Entra in scena un clown, forse, che poi pian piano si trasforma, evolve: il suo naso rosso diventa un anello, di storia in storia perde parti del suo vestiario, dalle orecchie ridicole, dai guanti alle scarpe alla gonna per ritrovarsi alla fine spoglio, essenziale. Per ogni storia raccontata l'attore indossa una parrucca, messa in scena, sulla sedia-camerino, fino ad arrivare all'essenza della testa calva. I personaggi vivono tutti in un solo corpo, a volte più di uno insieme, ben riconoscibili in una voce fisica, che identifica senza sbavature il senso. Metamorfosi di un corpo camaleontico come quello di un attore in cui l'onestà del gesto e del sentire è vivida poesia. L'unica verità è il meccanismo di un uomo-corpo recitante, che nella poesia/miracolo del Teatro diventa vivo.

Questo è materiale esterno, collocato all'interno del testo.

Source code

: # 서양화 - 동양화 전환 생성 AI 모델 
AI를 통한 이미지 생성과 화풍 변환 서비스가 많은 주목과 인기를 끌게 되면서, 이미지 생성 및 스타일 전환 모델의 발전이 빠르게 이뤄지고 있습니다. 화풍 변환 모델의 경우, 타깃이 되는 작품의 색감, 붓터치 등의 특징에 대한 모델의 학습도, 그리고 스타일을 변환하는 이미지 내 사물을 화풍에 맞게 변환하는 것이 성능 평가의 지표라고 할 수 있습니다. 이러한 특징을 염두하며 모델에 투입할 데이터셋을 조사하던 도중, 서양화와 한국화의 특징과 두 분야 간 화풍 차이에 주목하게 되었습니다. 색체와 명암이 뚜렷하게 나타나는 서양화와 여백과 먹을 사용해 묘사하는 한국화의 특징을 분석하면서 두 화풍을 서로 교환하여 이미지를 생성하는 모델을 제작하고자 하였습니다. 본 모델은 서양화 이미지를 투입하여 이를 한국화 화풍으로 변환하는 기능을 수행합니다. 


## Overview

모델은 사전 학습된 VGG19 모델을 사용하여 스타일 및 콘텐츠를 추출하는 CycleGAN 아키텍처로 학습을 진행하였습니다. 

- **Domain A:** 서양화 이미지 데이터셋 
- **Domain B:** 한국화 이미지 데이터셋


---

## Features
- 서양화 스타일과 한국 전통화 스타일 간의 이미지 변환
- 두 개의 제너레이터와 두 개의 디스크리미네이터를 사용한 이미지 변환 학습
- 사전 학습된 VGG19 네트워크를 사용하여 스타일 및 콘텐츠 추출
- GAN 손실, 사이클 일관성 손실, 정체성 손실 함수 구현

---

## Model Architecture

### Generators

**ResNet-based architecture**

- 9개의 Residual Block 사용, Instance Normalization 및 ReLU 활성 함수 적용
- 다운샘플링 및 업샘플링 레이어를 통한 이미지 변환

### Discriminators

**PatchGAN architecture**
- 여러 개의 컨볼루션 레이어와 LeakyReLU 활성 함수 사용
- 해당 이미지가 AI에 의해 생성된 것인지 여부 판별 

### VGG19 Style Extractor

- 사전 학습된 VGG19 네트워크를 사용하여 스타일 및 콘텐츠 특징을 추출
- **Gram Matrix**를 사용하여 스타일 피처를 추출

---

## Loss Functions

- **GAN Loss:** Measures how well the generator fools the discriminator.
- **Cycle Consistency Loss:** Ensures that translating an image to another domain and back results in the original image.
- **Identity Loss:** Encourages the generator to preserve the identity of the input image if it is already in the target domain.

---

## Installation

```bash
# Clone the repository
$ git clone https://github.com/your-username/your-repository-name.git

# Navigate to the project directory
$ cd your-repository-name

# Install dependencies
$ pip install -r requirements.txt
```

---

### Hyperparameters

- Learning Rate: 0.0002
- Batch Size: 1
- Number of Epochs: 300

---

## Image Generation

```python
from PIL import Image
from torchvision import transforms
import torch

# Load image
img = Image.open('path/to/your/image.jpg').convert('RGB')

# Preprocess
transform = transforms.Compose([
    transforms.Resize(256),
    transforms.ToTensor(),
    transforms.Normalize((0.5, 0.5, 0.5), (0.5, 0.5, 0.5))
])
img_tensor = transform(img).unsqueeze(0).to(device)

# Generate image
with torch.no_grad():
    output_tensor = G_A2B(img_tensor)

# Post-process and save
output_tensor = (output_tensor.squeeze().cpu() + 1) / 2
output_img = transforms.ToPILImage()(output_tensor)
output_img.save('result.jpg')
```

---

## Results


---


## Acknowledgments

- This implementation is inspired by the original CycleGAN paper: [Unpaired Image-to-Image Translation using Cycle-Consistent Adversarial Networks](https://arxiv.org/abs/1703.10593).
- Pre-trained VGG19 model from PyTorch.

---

Il tormento di Eco, la storia di Iago, e il gesto di ricerca-assenza di Orfeo, o Coronide e il Minotauro, sono pretesti per parlare di Anima. L'altra unica realtà che prende corpo nella bravura di un attore come Roberto Latini che con onestà vive il suo ruolo di mediatore di storie e di anime. Il ritmo delle parole, ben sostenuto, a volte adagiato a volte contrastato dal suono, incanta nella sua chiara e sempre molto fisica capacità di rendere vivi i personaggi. Di immagini l'attore/personaggi, ne ha regalate tante, aiutato dai colori delle luci, dagli oggetti del vestiario vissuti anch'essi come vivi, ma soprattutto da una voce plastica, reale, docile e aggressiva quando serve, sempre lucida compagna di un viaggio nel profondo in cui, a frammenti, di dolore in dolore, di disillusione in disillusione non è possibile non identificarsi. Fino alla pace finale, che vive in un 'bis' a sorpresa, in un dono ulteriore, conciliante in cui sono protagoniste parole che ricordano il possibile amore per la vita, la necessità di avere uno sguardo lucido in cui nonostante tutto si riconosce ancora bellezza e ancora capacità di compassione. Non potevano che essere le parole di Mariangela Gualtieri, fuori dal mito, un tuffo nella poesia capace di coinvolgerci e sostenerci." Noi siamo solo confusi, credi./Ma sentiamo. Sentiamo ancora./ Siamo ancora capaci di amare qualcosa./Ancora proviamo pietà".